2023年7月の性犯罪関連法改正から2年。しかし、「いまだ課題は多い」として、さらなる法改正の必要性をうったえる集会が8月28日、東京・永田町の衆院第一議員会館で開かれた。主催は、性被害の当事者団体の「一般社団法人Spring」。
この集会には、日本と同様の課題を抱える韓国や台湾、香港の関係者らも登壇。各国の最新の制度を紹介しながら、日本に残る問題点について議論が交わされた。
日本からは、性被害者を支援している寺町東子弁護士が登壇し、2023年法改正を振り返るとともに、性犯罪の公訴時効の課題を指摘した。
●公訴時効「5年延長」の限界
寺町弁護士が焦点をあてたのは、公訴時効(一定期間が過ぎると事件を裁判にかけられなくなる制度)の撤廃やさらなる延長の可能性だ。

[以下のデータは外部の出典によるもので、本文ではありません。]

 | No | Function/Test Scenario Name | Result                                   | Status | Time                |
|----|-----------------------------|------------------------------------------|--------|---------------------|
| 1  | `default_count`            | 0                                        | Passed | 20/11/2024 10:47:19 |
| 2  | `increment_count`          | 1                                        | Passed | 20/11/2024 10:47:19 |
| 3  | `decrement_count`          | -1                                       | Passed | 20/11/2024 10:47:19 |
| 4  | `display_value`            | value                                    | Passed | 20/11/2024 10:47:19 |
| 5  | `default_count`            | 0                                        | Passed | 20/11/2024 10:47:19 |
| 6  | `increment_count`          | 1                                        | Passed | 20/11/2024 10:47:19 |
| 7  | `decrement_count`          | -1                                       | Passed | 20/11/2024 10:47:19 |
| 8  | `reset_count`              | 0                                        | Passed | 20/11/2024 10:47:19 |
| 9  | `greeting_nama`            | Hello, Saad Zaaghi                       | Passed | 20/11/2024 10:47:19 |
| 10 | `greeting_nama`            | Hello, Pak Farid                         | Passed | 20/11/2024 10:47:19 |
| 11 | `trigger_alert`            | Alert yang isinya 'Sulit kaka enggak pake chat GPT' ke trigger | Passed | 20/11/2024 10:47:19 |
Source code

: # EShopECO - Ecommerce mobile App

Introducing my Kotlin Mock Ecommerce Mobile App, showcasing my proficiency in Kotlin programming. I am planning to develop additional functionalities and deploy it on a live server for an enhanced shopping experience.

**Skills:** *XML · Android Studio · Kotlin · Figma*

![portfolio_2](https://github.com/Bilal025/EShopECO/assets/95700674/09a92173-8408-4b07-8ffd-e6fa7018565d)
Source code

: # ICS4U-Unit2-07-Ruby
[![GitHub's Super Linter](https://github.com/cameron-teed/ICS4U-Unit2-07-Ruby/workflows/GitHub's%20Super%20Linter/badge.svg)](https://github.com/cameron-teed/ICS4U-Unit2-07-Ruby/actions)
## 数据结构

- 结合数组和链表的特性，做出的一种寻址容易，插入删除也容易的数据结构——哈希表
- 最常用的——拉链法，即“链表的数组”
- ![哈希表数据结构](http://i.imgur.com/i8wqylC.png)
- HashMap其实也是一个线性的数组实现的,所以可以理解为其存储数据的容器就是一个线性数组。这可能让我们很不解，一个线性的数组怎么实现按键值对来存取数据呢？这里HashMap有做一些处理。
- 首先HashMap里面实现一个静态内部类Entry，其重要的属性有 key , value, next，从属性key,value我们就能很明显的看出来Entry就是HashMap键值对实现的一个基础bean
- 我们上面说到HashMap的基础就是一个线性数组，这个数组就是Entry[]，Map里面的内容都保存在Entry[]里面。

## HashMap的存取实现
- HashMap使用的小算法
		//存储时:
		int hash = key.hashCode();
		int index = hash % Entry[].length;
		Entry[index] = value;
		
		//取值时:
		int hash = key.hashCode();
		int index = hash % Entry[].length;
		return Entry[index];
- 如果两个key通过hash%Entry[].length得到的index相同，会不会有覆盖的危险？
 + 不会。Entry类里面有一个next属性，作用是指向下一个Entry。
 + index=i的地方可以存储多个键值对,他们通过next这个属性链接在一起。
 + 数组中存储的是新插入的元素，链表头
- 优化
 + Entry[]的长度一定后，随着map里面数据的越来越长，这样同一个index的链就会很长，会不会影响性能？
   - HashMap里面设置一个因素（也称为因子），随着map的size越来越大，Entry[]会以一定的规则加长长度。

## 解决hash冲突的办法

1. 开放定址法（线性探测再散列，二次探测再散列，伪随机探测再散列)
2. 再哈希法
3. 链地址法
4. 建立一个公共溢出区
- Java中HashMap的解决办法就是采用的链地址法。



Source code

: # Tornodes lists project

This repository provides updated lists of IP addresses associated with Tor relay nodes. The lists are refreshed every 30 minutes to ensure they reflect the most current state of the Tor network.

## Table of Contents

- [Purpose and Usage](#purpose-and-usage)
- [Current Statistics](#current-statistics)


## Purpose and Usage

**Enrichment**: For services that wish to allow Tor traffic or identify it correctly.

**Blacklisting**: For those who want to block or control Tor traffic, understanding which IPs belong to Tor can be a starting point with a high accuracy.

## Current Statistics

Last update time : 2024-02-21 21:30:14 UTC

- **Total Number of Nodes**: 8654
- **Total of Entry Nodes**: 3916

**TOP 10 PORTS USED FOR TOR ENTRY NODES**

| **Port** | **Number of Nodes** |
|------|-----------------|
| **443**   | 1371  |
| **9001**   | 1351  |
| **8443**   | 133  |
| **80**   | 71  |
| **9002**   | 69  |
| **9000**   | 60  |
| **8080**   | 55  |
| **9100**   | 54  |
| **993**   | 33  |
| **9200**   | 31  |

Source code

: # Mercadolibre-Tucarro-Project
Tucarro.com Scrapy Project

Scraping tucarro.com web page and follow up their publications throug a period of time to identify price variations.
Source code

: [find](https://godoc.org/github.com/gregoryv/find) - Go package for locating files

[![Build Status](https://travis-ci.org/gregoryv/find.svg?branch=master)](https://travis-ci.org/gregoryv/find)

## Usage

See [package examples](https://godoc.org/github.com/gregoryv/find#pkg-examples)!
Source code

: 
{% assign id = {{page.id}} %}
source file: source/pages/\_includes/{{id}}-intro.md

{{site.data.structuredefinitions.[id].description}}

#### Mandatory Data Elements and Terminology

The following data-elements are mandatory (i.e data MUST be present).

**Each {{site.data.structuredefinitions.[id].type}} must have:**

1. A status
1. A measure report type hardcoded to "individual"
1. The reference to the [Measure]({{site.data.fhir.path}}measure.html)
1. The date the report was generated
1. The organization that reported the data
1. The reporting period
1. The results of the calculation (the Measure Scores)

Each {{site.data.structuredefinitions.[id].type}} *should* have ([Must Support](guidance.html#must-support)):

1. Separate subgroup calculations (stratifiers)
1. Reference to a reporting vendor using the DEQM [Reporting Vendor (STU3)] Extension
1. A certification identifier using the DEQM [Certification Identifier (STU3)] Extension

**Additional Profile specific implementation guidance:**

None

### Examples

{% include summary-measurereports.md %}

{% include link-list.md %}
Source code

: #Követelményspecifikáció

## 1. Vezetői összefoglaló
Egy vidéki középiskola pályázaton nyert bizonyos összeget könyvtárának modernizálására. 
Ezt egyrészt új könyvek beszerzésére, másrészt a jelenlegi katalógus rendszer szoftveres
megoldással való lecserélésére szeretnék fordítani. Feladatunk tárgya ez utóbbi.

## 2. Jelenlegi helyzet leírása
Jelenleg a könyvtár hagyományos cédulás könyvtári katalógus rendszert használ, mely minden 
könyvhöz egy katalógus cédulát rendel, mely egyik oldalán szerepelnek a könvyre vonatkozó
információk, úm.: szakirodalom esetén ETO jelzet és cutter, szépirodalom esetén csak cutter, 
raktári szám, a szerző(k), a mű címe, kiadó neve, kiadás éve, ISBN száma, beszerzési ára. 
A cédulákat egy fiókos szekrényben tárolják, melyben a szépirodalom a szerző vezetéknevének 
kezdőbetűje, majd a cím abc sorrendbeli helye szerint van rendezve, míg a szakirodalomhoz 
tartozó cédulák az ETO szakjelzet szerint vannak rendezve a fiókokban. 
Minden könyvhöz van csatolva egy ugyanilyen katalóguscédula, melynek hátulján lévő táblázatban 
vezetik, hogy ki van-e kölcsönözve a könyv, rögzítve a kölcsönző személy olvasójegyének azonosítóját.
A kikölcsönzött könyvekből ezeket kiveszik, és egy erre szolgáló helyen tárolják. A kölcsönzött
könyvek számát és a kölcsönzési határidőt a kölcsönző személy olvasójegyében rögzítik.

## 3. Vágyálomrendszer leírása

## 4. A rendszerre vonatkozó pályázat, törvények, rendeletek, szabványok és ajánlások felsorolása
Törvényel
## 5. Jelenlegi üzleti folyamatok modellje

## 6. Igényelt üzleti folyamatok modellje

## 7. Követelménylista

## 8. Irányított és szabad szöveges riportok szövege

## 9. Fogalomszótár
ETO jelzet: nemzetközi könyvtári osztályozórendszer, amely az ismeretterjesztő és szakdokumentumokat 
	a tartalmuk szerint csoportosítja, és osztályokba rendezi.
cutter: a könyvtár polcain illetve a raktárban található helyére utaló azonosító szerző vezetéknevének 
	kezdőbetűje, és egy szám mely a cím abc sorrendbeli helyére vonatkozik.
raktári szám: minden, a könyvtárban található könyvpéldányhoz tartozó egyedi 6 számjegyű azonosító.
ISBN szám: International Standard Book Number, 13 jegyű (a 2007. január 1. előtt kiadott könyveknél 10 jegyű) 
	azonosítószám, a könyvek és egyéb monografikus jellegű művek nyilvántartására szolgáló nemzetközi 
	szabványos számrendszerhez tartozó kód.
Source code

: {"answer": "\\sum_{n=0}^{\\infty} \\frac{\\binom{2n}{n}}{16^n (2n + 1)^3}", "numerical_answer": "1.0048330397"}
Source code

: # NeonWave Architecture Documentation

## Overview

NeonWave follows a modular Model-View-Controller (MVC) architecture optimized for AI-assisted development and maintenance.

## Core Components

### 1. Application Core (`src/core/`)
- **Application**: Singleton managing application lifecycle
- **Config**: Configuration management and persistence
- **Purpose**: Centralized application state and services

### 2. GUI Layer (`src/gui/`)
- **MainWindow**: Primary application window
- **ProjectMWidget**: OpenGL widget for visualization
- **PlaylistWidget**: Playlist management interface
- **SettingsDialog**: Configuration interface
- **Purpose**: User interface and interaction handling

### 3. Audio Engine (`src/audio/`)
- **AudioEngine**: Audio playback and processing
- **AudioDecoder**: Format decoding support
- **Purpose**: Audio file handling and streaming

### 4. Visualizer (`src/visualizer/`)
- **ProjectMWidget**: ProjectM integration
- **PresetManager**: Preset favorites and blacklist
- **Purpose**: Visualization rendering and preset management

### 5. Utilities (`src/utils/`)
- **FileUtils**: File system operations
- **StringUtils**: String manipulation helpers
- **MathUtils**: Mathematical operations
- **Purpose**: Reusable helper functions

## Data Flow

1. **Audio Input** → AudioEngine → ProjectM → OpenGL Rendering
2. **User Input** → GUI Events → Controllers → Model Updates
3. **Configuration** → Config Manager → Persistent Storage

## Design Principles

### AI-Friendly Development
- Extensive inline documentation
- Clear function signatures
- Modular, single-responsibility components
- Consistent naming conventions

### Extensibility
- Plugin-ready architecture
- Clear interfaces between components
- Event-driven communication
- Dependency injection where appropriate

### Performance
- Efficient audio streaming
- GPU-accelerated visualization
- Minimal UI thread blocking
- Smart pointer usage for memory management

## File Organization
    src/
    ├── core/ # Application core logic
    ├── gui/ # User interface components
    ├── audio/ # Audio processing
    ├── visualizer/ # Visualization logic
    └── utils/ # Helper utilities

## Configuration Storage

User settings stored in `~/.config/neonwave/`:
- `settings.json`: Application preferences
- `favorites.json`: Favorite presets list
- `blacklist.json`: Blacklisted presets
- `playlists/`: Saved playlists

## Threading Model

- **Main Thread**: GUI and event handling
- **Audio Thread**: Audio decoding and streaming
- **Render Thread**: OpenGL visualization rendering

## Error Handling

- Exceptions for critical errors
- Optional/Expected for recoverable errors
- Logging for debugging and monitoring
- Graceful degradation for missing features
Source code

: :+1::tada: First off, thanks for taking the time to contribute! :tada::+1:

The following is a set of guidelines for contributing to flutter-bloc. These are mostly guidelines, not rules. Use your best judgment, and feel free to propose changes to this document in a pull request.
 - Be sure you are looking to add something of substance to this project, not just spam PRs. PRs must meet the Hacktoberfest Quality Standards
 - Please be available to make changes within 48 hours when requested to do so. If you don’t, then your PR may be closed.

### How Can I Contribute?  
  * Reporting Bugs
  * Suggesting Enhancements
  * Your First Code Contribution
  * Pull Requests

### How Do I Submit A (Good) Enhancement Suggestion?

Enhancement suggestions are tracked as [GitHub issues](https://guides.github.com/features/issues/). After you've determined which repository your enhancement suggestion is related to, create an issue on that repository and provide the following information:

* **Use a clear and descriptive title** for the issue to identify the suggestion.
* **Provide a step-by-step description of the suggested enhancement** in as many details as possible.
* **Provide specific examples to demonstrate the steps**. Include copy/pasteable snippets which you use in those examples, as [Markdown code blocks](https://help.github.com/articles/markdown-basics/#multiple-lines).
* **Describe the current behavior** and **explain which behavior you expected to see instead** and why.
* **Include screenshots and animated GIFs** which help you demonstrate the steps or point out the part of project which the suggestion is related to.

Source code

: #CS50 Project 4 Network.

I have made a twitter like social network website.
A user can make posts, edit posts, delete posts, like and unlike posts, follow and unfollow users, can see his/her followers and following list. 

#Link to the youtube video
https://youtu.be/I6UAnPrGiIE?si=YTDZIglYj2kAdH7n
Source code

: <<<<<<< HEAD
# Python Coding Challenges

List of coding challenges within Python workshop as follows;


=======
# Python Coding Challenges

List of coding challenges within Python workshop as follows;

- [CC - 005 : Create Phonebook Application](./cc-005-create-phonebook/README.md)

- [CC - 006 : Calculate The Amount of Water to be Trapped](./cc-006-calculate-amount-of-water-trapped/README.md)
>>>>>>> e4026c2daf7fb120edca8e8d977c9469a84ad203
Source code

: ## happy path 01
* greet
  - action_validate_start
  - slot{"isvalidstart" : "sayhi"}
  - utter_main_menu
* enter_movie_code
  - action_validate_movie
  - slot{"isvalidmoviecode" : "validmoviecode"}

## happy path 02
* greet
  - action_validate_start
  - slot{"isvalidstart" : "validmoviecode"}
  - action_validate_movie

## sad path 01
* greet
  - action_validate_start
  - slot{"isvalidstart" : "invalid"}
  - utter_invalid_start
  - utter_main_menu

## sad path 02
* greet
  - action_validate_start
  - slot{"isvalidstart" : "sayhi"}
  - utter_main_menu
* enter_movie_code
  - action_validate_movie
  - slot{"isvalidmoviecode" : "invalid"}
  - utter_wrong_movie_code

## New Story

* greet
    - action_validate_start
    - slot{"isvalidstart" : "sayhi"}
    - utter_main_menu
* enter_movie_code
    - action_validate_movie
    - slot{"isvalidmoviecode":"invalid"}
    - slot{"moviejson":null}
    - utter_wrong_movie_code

2023年の法改正により、性犯罪の公訴時効は一律で5年延長された。たとえば不同意性交等罪は10年から15年に延長され、18歳未満の被害では被害者が成人するまでの期間が時効に加算される仕組みも導入された。
しかし性犯罪被害には、若年層であるほど、被害の認識に時間がかかることや、自責の念や羞恥心、報復への恐怖などから申告を諦めるといった特殊性がある。
寺町弁護士は「被害を相談できるまでに10年以上かかる人も多い。延長は依然として短すぎる」と強調した。
さらに内閣府調査(2020年)に基づき「相談の9割が5年以内」との説明で延長幅が決まったことに「相談できなかった6割の人々や、相談できるまで10年以上かかった人たちが切り捨てられている」とし、実態調査が不足していると批判した。
●韓国では「子どもへの性犯罪」は時効撤廃
一方、韓国では2011年に13歳未満の子どもや障害のある人への性犯罪について公訴時効を撤廃。証拠がある限り、長期間経過した事件でも起訴・有罪認定が可能になっているという。
寺町弁護士は、韓国の裁判官にヒアリングした結果を紹介。「証拠が十分であれば裁判所は事実認定をおこない、そうでなければ起訴されない。日本と同じプロセスが機能している」と説明した。
また、近年は犯行の動画や画像が保存・流通するケースが増えており、「客観的証拠から過去の事案が発覚するケースが増えている。証拠があるのに時効で免責されることに正義があるのか」と問いかけた。
公訴時効制度については、2023年改正時に撤廃を求める意見も出たことから、2028年に見直しが予定されている。